--- What you have to do ---
When a line below contains the word "tracing", copy that line.

--- Records from a data source ---
════

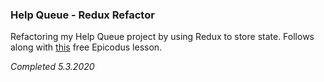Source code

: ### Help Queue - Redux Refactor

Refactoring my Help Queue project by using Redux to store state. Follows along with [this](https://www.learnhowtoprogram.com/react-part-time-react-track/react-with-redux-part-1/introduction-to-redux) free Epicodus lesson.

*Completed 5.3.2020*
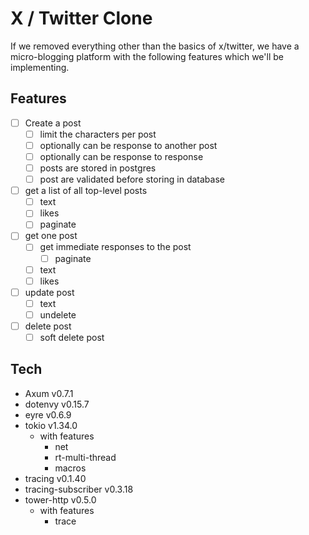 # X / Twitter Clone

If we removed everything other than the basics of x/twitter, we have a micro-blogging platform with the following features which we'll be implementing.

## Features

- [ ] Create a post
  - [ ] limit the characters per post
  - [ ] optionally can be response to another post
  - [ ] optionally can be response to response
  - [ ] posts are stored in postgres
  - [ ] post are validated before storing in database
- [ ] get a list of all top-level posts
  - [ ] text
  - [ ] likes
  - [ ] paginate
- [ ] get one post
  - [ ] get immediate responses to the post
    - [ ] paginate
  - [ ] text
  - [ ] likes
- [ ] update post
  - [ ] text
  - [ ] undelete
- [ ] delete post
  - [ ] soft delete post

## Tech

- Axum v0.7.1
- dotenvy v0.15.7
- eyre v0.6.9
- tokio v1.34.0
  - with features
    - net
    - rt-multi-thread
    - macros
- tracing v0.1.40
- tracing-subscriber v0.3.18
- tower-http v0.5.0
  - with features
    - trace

════

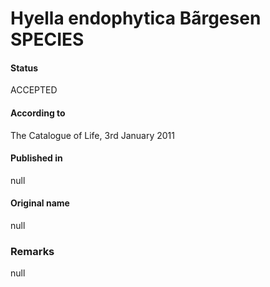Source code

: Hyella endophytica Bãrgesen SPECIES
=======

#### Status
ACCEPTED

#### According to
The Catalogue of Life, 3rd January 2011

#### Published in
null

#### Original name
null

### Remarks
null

════

--- Problem solution ---
- tracing v0.1.40
- tracing-subscriber v0.3.18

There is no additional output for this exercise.